# What breed is Pepper?



## Becca1605 (May 13, 2014)

I adopted Pepper a week ago and asked the people in the shop what breed he was, they didn't have a clue. But as he has such lovely colouring and markings I took him. He's very friendly, doesn't bite and he's a year old, apparently!

He was left abandoned and I'm now left wondering why! He's brilliant, he lives indoors and has been litter trained already. He quite happily hops around our living room and even my Labrador doesn't mind him! He sits on the back of the sofa and lays down, he's almost half cat I think.

Hopefully someone can help me narrow down what breed he is, I done some research and when I typed in all the different breeds on images, the only one I can find where there was a perfect match picture was a Golden Glavcot, but as they're so rare I don't know if he is and if he is I'd like it confirmed.

Here's some pictures of Pepper:


----------



## catherine09 (May 10, 2014)

I'd say he was a mixed breed  most pet shop buns are either lops, lions, dutches or mixed from my personal experience (although I now refuse to go into pet shops that sell live animals)


----------



## Lopside (Mar 20, 2012)

He looks a typical cross breed he in variety 
How he was abandoned I don't know, he's so gorgeous x


----------



## Lil Miss (Dec 11, 2010)

hes your typical heinz 57 pet store mix im afraid, does look like there may be some lionhead in there though from the ears and face shape, he also has a little tuft of a mane going on, so if you really want to narrow it down, lionhead cross cross would be the closest you could really guess lol


----------



## StormyThai (Sep 11, 2013)

Lil Miss said:


> hes your typical heinz 57 pet store mix im afraid, does look like *there may be some lionhead in there though from the ears and face shape, he also has a little tuft of a mane going on,* so if you really want to narrow it down, lionhead cross cross would be the closest you could really guess lol


That's what I thought when I saw the pic too


----------



## Becca1605 (May 13, 2014)

Thank you 

I have no idea where he was bought from, he was taken to the pet shop when someone found him abandoned. And this pet shop only seems to sell dwarfs, whereas I knew I wanted a big-ish sort of bunny.
He's around 2.5kgs so he's a fair size, I just really thought he was the spitting image of a Golden Glavcot!


----------



## StormyThai (Sep 11, 2013)

Completely the wrong colour for a Glavcot, what you have is an harlequin coloured heinz 57


----------



## sskmick (Feb 4, 2008)

Look at it this way pedigrees are special, mixed breeds are unique.  

...and your little one is just perfect, absolutely stunning.


----------



## Lil Miss (Dec 11, 2010)

hes both the wrong colour and shape for a GG


----------



## Becca1605 (May 13, 2014)

As long as I now have if confirmed 

Didn't mind what he was, he was too cute not to have.
And he's settled in well here, he lives with a Labrador and some fish. Lab isn't bothered at all, Pepper will hop past him in the living room and he doesn't care.

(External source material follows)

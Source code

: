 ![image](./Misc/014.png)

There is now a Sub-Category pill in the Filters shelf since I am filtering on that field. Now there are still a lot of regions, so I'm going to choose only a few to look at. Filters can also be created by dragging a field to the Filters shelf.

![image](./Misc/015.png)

How someone could abandon such a cute and affectionate rabbit I'll never know! All I can say is that they've missed out.

I took him to the vets a few days after getting him and got his injections and he's fit and healthy. I flead and wormed him too but the vet said you don't have to do that?


----------



## MerlinsMum (Aug 2, 2009)

His colour and pattern is Blue Harlequin.


----------



## Becca1605 (May 13, 2014)

If I knew that was his colour I'd have changed his name to Harley! But when the shop received him they called him Pepper because of his colour so I kept it as that.

He's doing well, and loves strawberries and bananas! He'll pretty much eat everything in sight which is why he has the nickname 'Pepper pig'!

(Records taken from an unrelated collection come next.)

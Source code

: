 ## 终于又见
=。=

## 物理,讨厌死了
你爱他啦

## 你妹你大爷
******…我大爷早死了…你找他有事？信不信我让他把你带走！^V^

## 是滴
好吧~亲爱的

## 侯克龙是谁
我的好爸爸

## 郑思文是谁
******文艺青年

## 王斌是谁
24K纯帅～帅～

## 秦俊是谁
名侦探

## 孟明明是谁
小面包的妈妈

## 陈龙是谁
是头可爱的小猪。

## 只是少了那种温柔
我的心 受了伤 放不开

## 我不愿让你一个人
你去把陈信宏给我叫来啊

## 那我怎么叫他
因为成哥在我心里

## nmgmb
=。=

He's got a couple of tunnels and a tent which he loves but finding other things for him to play with is difficult, what else does everyone else use?


----------



## Amelia66 (Feb 15, 2011)

i don't flea or worm my bunnies as i feel its unnecessary.

I wouldn't treat without seeing some evidence of worms or fleas, had mine 4 years and never had to treat them for either.


----------



## Amelia66 (Feb 15, 2011)

Becca1605 said:


> If I knew that was his colour I'd have changed his name to Harley! But when the shop received him they called him Pepper because of his colour so I kept it as that.
> 
> He's doing well, and loves strawberries and bananas! He'll pretty much eat everything in sight which is why he has the nickname 'Pepper pig'!
> 
> He's got a couple of tunnels and a tent which he loves but finding other things for* him to play with is difficult*, what else does everyone else use?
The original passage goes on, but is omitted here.